All the streets are cleaner now; the greens are thicker, the chill is sunnier now
the wishes have soaked into the ground.

Saturday, January 6, 2018

Wonder Stories

Today, I am thinking about things that do damage and things that do not. About stories that are more like mycelium roots, about what kinds of relationships we have, and about the window that is still open in this room, while others throughout the house have been shut.

I was reading Jen Campbell's "The Beginning of the World in the Middle of the Night" when I put the book down for a moment and noticed that it's published by Two Roads press and then, whether they intended this or not, I was thinking about the Frost poem and about my own walk in the arboretum this afternoon, in the only section of the woods that are open after the hurricane. I started thinking about my spouse's comment that I needed to be mindful of little six- and seven-year-olds as I enumerated the flaws I'd found with the latest Star Wars movie and how I should be aware that this was their first experience of the movie on the big screen. That I shouldn't take a chance on ruining their childhood experience of a movie that both of us had loved as children. Even if it isn't the same movie. Even if we don't know any six- or seven-year-olds.

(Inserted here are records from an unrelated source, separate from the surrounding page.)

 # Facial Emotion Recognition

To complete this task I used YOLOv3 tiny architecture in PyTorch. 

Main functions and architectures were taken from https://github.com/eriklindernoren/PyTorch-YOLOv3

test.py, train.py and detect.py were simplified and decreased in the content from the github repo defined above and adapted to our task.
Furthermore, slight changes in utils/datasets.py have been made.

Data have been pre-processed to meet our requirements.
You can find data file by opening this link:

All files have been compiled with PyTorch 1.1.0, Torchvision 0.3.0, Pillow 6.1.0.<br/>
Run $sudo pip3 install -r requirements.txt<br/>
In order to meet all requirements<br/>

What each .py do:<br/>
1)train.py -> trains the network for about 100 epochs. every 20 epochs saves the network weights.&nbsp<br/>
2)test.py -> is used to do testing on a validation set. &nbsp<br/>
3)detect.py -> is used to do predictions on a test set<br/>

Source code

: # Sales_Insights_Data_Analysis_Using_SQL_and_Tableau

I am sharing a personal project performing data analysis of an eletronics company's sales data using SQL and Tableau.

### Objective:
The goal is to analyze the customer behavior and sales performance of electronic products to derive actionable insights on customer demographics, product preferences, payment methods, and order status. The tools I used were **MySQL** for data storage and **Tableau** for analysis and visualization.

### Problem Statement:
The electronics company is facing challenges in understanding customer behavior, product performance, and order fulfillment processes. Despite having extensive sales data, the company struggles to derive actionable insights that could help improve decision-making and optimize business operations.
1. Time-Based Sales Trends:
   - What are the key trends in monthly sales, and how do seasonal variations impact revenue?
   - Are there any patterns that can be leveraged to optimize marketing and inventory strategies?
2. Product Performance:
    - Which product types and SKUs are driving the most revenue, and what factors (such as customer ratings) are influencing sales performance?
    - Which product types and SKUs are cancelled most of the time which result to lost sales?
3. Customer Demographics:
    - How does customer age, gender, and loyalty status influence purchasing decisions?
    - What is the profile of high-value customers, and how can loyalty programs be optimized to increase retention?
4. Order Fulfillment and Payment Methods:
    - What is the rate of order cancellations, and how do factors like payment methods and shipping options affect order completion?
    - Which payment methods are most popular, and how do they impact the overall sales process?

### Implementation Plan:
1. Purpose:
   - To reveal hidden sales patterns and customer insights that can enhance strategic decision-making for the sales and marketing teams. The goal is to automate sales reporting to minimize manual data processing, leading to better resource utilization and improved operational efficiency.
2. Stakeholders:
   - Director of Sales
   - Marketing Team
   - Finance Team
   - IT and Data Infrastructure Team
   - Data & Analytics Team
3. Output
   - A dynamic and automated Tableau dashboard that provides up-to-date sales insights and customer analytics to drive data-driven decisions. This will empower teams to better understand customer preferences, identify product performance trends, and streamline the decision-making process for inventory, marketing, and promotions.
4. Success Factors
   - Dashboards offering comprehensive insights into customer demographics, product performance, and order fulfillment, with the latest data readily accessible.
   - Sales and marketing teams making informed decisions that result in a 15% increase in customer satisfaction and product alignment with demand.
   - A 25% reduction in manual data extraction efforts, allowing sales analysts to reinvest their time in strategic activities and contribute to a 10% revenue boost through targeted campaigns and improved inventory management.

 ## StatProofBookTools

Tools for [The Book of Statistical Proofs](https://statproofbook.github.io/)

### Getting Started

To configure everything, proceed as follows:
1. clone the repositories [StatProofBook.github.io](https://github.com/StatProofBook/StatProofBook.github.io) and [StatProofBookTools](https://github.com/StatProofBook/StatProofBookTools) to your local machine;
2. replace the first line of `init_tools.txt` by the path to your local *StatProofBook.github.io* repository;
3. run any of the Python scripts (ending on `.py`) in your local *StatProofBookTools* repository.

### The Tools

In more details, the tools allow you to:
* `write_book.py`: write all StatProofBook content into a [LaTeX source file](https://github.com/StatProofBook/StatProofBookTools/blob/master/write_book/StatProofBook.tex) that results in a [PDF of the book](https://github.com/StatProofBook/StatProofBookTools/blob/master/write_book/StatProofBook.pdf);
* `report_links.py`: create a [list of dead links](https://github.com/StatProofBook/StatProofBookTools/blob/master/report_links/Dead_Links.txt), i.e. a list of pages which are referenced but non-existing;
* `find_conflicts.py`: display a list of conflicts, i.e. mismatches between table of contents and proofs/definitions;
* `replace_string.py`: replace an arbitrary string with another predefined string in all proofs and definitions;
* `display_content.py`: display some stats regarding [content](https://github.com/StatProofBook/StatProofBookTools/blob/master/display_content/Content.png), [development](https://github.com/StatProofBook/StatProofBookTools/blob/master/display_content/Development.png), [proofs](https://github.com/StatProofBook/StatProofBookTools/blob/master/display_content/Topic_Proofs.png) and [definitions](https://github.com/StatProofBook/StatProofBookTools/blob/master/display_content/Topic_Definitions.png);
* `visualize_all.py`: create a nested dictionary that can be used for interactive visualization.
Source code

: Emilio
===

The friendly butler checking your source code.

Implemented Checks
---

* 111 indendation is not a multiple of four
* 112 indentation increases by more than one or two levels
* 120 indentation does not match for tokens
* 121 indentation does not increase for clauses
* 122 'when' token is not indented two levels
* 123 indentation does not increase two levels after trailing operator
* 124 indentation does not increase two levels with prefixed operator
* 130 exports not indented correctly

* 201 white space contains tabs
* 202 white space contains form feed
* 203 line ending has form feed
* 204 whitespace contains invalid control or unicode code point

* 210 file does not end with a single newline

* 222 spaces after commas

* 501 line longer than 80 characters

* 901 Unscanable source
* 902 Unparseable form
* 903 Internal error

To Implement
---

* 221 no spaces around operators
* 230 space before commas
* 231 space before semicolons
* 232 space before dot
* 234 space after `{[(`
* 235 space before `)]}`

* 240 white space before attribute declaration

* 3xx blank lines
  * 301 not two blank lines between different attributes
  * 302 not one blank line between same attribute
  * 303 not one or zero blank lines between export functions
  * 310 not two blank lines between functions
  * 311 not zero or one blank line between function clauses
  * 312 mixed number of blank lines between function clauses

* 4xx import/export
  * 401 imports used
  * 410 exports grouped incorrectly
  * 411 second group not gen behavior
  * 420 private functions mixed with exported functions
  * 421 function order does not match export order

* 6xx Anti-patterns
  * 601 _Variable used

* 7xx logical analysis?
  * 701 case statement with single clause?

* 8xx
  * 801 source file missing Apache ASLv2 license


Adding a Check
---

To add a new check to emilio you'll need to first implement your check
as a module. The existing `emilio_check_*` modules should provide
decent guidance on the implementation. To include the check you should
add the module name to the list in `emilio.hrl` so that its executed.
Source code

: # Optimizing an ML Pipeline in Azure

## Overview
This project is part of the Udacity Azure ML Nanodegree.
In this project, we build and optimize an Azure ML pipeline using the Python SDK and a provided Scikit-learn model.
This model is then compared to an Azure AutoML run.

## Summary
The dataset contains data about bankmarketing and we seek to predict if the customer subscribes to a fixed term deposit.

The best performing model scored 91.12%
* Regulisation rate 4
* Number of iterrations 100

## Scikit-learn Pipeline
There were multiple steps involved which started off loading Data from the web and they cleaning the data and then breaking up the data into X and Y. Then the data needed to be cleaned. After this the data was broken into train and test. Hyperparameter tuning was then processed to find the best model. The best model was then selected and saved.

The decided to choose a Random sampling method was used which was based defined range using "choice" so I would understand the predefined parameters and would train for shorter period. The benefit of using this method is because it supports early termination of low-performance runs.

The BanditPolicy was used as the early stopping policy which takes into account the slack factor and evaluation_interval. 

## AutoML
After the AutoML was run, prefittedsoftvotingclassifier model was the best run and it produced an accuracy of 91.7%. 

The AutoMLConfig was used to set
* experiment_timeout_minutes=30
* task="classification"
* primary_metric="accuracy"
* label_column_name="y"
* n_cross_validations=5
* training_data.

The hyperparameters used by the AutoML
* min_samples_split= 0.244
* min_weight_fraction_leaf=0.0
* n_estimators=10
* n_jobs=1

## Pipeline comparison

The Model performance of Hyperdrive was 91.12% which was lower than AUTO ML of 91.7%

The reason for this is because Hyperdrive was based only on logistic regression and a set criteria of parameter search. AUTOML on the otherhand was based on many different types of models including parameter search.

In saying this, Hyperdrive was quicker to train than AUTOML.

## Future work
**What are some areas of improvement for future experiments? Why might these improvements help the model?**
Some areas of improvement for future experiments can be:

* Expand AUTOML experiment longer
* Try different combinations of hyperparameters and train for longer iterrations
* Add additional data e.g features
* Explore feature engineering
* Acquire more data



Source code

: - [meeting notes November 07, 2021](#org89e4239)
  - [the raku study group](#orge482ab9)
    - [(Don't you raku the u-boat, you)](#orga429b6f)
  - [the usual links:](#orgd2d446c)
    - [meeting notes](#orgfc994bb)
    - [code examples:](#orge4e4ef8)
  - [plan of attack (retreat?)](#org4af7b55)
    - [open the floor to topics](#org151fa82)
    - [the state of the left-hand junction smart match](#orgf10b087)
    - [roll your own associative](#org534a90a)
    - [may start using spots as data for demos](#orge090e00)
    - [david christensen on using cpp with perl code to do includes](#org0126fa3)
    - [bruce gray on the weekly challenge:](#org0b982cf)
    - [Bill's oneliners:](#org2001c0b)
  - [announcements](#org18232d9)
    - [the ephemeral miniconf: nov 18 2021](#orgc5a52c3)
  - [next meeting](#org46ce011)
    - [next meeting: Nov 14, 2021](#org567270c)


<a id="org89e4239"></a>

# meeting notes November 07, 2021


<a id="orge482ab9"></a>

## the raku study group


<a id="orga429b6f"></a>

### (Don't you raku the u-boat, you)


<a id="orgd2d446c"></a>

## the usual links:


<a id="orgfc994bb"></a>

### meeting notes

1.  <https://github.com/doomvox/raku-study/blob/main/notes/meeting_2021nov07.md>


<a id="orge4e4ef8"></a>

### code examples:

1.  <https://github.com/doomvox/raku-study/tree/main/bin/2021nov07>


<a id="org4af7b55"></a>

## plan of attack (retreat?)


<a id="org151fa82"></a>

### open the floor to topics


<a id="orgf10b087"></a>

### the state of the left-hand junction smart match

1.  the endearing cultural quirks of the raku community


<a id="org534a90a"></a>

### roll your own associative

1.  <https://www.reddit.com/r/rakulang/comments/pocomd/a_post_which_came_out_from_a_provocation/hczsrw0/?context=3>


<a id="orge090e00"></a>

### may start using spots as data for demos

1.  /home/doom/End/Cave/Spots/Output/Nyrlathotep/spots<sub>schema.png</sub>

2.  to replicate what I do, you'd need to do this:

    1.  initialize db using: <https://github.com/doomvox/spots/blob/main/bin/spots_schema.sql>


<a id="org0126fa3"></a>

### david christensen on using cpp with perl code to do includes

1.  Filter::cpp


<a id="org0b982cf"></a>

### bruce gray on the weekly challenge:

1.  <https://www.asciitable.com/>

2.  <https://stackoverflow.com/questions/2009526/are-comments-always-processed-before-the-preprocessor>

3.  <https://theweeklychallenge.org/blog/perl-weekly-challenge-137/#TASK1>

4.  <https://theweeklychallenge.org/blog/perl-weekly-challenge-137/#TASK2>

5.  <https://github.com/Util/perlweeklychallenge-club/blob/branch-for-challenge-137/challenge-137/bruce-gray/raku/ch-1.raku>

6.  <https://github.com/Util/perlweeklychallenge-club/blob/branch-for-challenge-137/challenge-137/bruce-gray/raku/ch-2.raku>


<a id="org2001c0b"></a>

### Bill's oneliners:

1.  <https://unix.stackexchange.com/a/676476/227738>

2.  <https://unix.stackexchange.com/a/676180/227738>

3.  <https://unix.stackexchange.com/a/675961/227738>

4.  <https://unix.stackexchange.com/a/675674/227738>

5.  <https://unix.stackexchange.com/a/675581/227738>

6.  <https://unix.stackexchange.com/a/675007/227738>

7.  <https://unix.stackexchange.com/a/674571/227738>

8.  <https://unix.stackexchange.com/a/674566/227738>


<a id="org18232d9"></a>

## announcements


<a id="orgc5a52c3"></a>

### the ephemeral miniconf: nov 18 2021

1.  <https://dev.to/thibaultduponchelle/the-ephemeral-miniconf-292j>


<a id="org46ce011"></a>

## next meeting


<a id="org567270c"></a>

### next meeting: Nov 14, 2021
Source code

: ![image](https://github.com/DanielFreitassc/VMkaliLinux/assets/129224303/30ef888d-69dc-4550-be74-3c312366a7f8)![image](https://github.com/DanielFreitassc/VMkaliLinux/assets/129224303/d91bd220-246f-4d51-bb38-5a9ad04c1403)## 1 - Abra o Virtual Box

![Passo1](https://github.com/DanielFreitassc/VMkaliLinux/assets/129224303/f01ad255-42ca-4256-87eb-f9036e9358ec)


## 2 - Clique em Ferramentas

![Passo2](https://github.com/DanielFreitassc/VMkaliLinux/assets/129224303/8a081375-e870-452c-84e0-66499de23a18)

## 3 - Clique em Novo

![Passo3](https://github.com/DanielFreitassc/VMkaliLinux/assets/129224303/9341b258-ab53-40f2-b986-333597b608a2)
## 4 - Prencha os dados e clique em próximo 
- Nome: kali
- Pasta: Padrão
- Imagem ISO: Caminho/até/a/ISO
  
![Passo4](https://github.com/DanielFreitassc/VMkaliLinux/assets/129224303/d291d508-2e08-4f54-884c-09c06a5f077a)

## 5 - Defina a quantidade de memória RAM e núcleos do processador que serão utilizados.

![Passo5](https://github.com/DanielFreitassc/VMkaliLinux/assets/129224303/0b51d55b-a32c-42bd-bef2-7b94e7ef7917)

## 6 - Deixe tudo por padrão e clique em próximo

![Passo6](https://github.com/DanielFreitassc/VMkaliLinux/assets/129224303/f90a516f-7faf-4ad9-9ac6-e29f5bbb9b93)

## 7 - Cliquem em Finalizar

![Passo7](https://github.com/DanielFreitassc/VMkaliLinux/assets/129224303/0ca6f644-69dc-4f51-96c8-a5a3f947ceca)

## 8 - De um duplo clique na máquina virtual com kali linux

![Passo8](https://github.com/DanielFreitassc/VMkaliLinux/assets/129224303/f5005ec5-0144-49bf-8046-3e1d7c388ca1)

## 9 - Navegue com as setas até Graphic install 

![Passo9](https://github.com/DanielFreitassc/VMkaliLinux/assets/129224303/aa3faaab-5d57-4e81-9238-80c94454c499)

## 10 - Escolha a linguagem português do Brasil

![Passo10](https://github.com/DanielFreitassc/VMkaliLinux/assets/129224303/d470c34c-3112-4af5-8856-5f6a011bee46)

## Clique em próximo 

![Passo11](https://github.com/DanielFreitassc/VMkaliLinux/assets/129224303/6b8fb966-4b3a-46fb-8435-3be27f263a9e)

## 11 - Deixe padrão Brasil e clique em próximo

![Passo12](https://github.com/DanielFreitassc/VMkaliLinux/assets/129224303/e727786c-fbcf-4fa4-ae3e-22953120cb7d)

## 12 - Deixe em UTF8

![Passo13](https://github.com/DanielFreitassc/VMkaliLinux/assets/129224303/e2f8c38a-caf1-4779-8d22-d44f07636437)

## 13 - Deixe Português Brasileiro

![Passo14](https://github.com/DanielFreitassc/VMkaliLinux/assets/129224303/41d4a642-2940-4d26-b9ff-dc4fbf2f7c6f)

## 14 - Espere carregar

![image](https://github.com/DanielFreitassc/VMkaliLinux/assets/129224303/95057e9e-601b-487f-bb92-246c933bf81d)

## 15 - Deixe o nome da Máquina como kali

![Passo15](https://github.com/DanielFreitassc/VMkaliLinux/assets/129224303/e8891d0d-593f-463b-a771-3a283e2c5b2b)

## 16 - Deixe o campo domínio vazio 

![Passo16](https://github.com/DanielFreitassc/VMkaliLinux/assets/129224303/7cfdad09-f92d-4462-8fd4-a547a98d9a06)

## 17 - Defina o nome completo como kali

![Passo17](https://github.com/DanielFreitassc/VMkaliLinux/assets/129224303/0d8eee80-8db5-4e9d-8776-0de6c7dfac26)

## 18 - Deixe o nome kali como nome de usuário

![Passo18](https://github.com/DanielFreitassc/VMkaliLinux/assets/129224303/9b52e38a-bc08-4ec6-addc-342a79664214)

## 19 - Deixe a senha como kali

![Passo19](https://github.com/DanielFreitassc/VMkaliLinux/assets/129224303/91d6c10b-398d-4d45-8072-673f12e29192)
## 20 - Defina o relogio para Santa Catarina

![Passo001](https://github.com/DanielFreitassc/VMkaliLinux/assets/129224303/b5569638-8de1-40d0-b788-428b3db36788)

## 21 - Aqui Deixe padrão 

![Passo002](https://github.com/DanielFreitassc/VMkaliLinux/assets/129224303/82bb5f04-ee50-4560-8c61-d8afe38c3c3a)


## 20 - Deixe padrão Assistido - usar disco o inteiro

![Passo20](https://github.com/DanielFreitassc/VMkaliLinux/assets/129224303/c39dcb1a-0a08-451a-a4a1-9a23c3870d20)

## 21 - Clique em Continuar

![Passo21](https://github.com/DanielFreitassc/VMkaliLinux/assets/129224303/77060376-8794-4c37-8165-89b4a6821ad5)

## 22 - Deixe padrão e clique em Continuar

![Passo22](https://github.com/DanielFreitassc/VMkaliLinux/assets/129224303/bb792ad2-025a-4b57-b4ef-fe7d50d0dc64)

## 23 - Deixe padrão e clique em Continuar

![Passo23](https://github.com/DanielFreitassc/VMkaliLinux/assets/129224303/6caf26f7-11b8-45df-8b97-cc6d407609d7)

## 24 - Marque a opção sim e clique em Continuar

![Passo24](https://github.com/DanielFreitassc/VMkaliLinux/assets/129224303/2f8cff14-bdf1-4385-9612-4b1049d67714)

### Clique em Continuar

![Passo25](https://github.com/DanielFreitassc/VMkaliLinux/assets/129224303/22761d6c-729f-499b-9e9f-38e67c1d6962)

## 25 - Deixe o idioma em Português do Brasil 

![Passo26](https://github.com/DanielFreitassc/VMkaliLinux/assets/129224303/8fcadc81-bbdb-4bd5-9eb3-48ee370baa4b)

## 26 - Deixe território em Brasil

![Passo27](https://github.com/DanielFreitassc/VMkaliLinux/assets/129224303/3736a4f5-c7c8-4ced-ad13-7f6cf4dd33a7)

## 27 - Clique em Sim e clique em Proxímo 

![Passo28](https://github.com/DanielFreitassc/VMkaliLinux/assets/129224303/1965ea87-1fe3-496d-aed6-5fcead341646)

Am I still that kid in the theater? The one who dreamed about Luke Skywalker showing up and walking in person at the very front of the movie theater, directly in front of the screen, just as stunned by his movie as we were? Is that person the one who was disappointed by the latest movie? The one who is enchanted by "The Beginning of the World in the Middle of the Night"? Is that person still kept tenuously inside me, like an astronaut in space, tangled up in the roots of all the wonder stories that I've read or seen?

It feels as if more than the breeze is seeping through the window, as if evening itself wanted to pour into the room and even out the light and dark, bleed the screen a little dimmer, so that I can pay attention to a distant neighbor's hammering, the beat of my own heart as I sit cross-legged in this chair, the burble of barks that trace arrivals and awarenesses among the houses and yards. That breeze promises a little extra buoyancy to the person tangled in those roots, hints at stories that are just about to bud open in the night.

I certainly don't want to damage the growth of any stray senses of wonder around me. As much I resent his words--sometimes bad stories have to be untangled verbally--, I'll have to hang them in the same place as those other writer 'rules' of surreal applicability, in the oil and water mixtures of 'should' and 'art' that become stories.